Johanan's views on piety (comp. his motto given above) correspond to his teaching that Job's piety was not based on the love of God, but on the fear of Him (Job. i. 1; Soṭah v. 5, reported by Joshua b. Hananiah). He explains the exhortation in Eccl. ix. 8 allegorically: "White garments and costly oils are not meant here," he says (Eccl. R. ix. 6), "for the Gentile peoples have these in plenty: it is rather an exhortation to fulfil the Law, to do good deeds, and to study the Scriptures."Esoteric Doctrines.
In a tradition concerning the knowledge of esoteric doctrines ("Ma'aseh Bereshit " and "Ma'aseh Merkabah"), related by Jose b.
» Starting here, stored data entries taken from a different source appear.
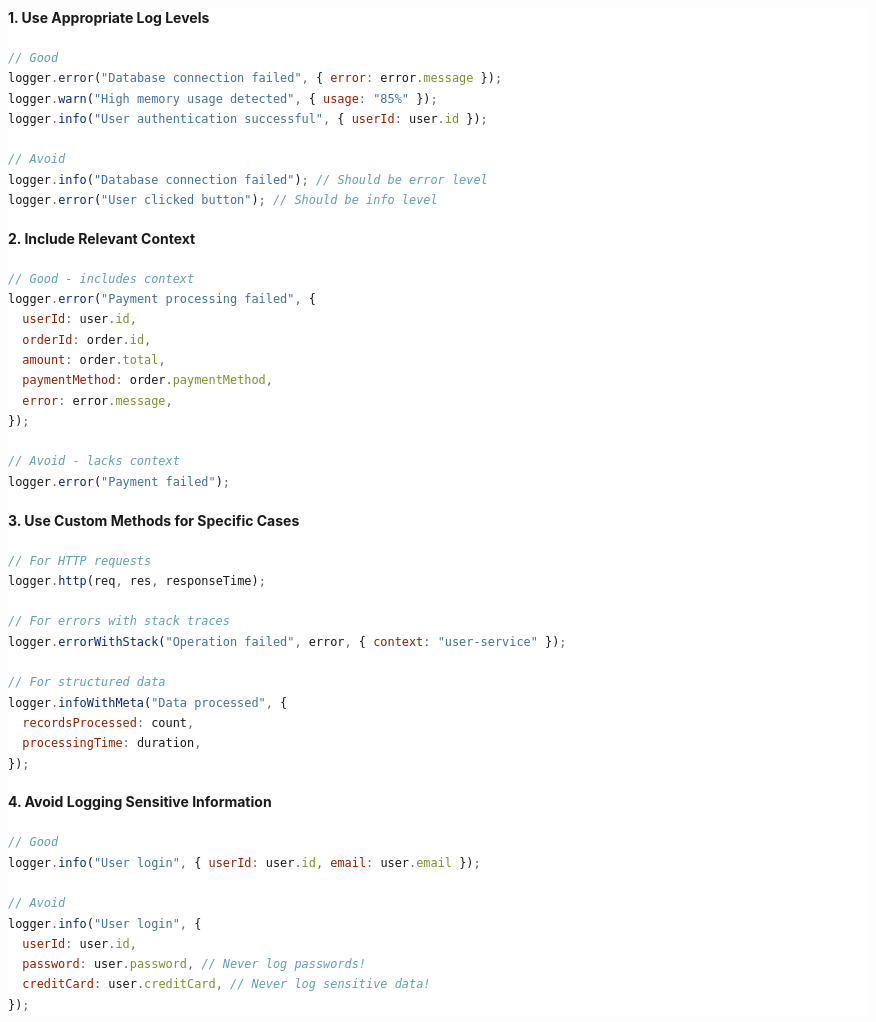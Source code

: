 #### 1. Use Appropriate Log Levels

```javascript
// Good
logger.error("Database connection failed", { error: error.message });
logger.warn("High memory usage detected", { usage: "85%" });
logger.info("User authentication successful", { userId: user.id });

// Avoid
logger.info("Database connection failed"); // Should be error level
logger.error("User clicked button"); // Should be info level
```

#### 2. Include Relevant Context

```javascript
// Good - includes context
logger.error("Payment processing failed", {
  userId: user.id,
  orderId: order.id,
  amount: order.total,
  paymentMethod: order.paymentMethod,
  error: error.message,
});

// Avoid - lacks context
logger.error("Payment failed");
```

#### 3. Use Custom Methods for Specific Cases

```javascript
// For HTTP requests
logger.http(req, res, responseTime);

// For errors with stack traces
logger.errorWithStack("Operation failed", error, { context: "user-service" });

// For structured data
logger.infoWithMeta("Data processed", {
  recordsProcessed: count,
  processingTime: duration,
});
```

#### 4. Avoid Logging Sensitive Information

```javascript
// Good
logger.info("User login", { userId: user.id, email: user.email });

// Avoid
logger.info("User login", {
  userId: user.id,
  password: user.password, // Never log passwords!
  creditCard: user.creditCard, // Never log sensitive data!
});
```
Judah, a tanna of the second half of the second century, it is said that Joshua b. Hananiah, the pupil of Johanan, under the eye of his master occupied himself with esoteric doctrines and that Akiba learned them from him (Ḥag. 14b). According to another tradition (ib.), it was Eleazar b. 'Arak with whom Johanan studied the mystic doctrines. A remarkable saying of Johanan's has been preserved, which is in accord with his study of mystic doctrines (Ḥag. 13a; comp. Pes. 94b). In this saying man is advised to bring the infinity of God, the Creator of the world, nearer to his own conception by imagining the space of the cosmos extended to unthinkable distances.
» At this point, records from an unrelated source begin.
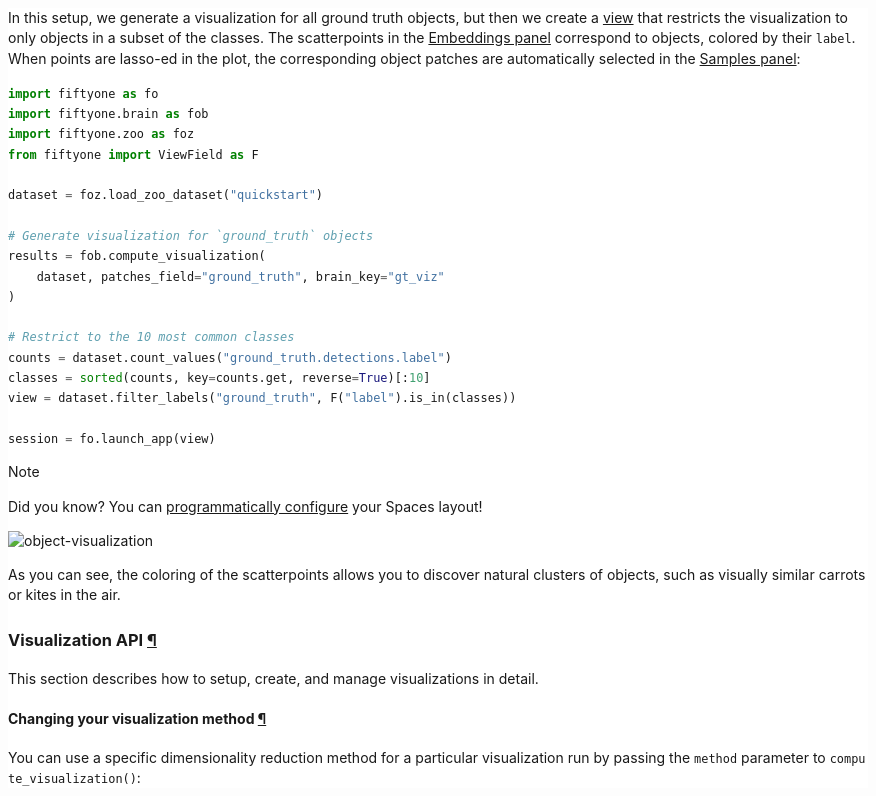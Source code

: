 In this setup, we generate a visualization for all ground truth objects, but
then we create a [view](using_views.md#view-filtering) that restricts the visualization
to only objects in a subset of the classes. The scatterpoints in the
[Embeddings panel](app.md#app-embeddings-panel) correspond to objects, colored
by their `label`. When points are lasso-ed in the plot, the corresponding
object patches are automatically selected in the
[Samples panel](app.md#app-samples-panel):

```python
import fiftyone as fo
import fiftyone.brain as fob
import fiftyone.zoo as foz
from fiftyone import ViewField as F

dataset = foz.load_zoo_dataset("quickstart")

# Generate visualization for `ground_truth` objects
results = fob.compute_visualization(
    dataset, patches_field="ground_truth", brain_key="gt_viz"
)

# Restrict to the 10 most common classes
counts = dataset.count_values("ground_truth.detections.label")
classes = sorted(counts, key=counts.get, reverse=True)[:10]
view = dataset.filter_labels("ground_truth", F("label").is_in(classes))

session = fo.launch_app(view)

```

Note

Did you know? You can [programmatically configure](app.md#app-spaces-python)
your Spaces layout!

![object-visualization](../_images/brain-object-visualization.webp)

As you can see, the coloring of the scatterpoints allows you to discover
natural clusters of objects, such as visually similar carrots or kites in the
air.

### Visualization API [¶](\#visualization-api "Permalink to this headline")

This section describes how to setup, create, and manage visualizations in
detail.

#### Changing your visualization method [¶](\#changing-your-visualization-method "Permalink to this headline")

You can use a specific dimensionality reduction method for a particular
visualization run by passing the `method` parameter to
`compute_visualization()`:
In conclusion may be mentioned the historical meaning which Johanan, on a certain sad occurrence, gave to a verse of the Song of Solomon (Yitro, Baḥodesh, 1). In Ma'on, a town of southern Judea, Johanan saw, probably not long after the destruction of Jerusalem, a young Jewess picking out grains of barley from the ordure of an Arab's horse, in order to still her hunger. Johanan said to his pupils who were with him: "My whole life long I have tried to understand that sentence in the Song of Solomon [i. 8]: 'If thou know not, O thou fairest among women,' etc. Now for the first time I catch its meaning: 'You did not wish'—so goes the word reproving Israel—'to submit to God; hence you are made subject to foreign peoples. You did not wish to pay God a half-shekel for each person; now you pay 15 shekels to the government of your enemies. You did not wish to repair the roads and streets for the holiday pilgrims; you must now repair the road-houses and watch-towers for your oppressors. And in you is fulfilled the prophecy [Deut. xviii. 47-48, R. V.]: Because thou servedst not the Lord thy God with joyfulness, and with gladness of heart, by reason of the abundance of all things, therefore shalt thou serve thine enemies, which the Lord shall send against thee, in hunger and in thirst, and in nakedness, and in want of all things.'"
Johanan felt the fall of his people more deeply than any one else, but—and in this lies his historical importance—he did more than any one else to prepare the way for Israel to rise again.
- Frankel, Mebo;
- Grätz, Gesch. iii.;
- Weiss, Dor, i.,
- Brüll, Einleitung;
- Derenbourg, Histoire;
- Bacher, Ag. Pal.Tannaiten, 2d ed., i. 22-42;
- W. Landau, in Monatsschrift. i. 163;
- Joseph Spitz, R. Jochanan b. Zakkai, 1883;
- Schlatter, Jochanan b. Zakkai, der Zeitgenosse der Apostel, 1899.